T.L. Morrisey

Showing posts with label William Burroughs. Show all posts
Showing posts with label William Burroughs. Show all posts

Friday, November 1, 2024

On Louis Dudek's Continuation


Cedar Avenue,  Feb. 20, 1954

Louis Dudek's Collected Poems (1971) is the end of the first half of Dudek’s body of work; the second half begins with his Continuation books (published in 1980, 1990, and excerpts were published in two separate books published in 1997 and 2000). In fact, Dudek's Collected Poems contains poems from both halves of his published poems; there is what was published before Continuation and after that there are the Continuation books; one leads to the other, they overlap, and Dudek's Collected Poems is the border between the two. 

Some critics consider Dudek overly influenced by his mentor, Ezra Pound. Here is what Northrop Frye wrote in a review of Dudek's Europe (1954):  

I find large stretches of the book unrewarding. In the first place, the influence of Pound is oppressive. Pound is everywhere: the rub-a-dub three- and four-accent, the trick of snapped-up quotations and allusion, the harangues against usura, the toboggan-slide theory of the decline of Europe after the Middle Ages, and so on. In the second place, the conversational style brings the ideas into sharp relief, and the ideas are commonplace, prejudice reinforced by superficial tourism... 

Well, that wasn't very nice but it’s also how some critics perceived Dudek’s poetry; of course, all poets are influenced by previous generations of poets, or by specific poets belonging to previous generations of poets. The turning point for Dudek’s poetry was his use of epigrams, for instance in Continuation, and the importance of epigrams is shown when Dudek said that all good poems begin with, or contain, a significant epigrammatic line. 

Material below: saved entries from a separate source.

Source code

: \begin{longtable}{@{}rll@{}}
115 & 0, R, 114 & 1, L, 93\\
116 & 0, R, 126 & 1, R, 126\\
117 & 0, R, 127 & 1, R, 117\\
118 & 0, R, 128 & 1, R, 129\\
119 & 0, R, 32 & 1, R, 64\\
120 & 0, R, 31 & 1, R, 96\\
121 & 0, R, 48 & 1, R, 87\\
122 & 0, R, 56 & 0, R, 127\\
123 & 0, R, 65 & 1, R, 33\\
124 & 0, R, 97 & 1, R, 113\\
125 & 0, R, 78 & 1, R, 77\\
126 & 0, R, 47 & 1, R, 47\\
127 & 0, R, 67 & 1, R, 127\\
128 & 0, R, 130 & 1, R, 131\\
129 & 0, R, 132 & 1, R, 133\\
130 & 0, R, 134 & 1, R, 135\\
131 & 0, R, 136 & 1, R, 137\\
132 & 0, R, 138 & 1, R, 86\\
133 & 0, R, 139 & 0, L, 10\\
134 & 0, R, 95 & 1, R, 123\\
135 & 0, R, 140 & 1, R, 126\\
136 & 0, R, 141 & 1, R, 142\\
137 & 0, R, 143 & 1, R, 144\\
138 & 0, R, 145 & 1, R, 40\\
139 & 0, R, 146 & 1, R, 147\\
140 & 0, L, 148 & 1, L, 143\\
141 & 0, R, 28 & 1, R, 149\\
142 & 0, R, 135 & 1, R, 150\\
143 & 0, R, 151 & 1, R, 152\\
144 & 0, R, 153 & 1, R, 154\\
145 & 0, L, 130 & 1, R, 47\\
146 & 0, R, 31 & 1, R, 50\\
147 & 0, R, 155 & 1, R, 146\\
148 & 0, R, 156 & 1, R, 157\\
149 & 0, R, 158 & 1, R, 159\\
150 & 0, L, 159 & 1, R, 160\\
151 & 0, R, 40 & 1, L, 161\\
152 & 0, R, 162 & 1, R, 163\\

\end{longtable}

Reading Continuation, one statement, one line, one epigram, doesn’t always lead in any meaningful or logical way to the next line or epigram; there seems little relationship to the previous or the following line or epigram. We know how the mind imposes order, or invents order and meaning, in what is perceived; when meaning isn't apparent, it is imposed by the mind. Reading Williams Burrough's cut-ups, those randomly selected excerpts of texts, one finds some incredible, and startling, juxtapositions of images and ideas; a similar effect, this time juxtaposing unrelated dream generated images, is found in poems by the Dadaists and the Surrealists. Here is William Burrough's statement on the human mind imposing meaning:

Our ancestors saw the creatures of the constellations in the apparently unorganized distribution of the stars. It has been shown experimentally through the viewing of random white dots on a screen that man tends to find pattern and picture where objectively there is none: his mental process shapes what it sees.                                                                                                                                   
                                        --William Burroughs, The Job, Interviews with
                                        Daniel Odier
(1969), p. 360

The human mind has a meaning function and a narrative function; our concept of reality is based on consensus, on common agreement, on what we have been conditioned or told to believe is real or factually true. There is the narrative with its structure of beginning, middle, and end or whatever arrangement one wants. The mind is essentially very conservative and needs to make sense or impose order on what is perceived; there are also the very infrequent moments of “Ah-Ha!”, those sudden insights or illumination, or epiphanies, that transcend both the meaning function, the narrative function, and consensual reality; a new order is discovered in this way. In Continuation, by placing one epigram beside another unrelated epigram, the cumulative effect is a possibly meaningful statement. Dudek, the social conservative, a man who was outwardly the advocate of the intellect, of “reason over passion”, also had an  irrational side, as do all artists and poets, and this can be seen in Dudek’s Continuation.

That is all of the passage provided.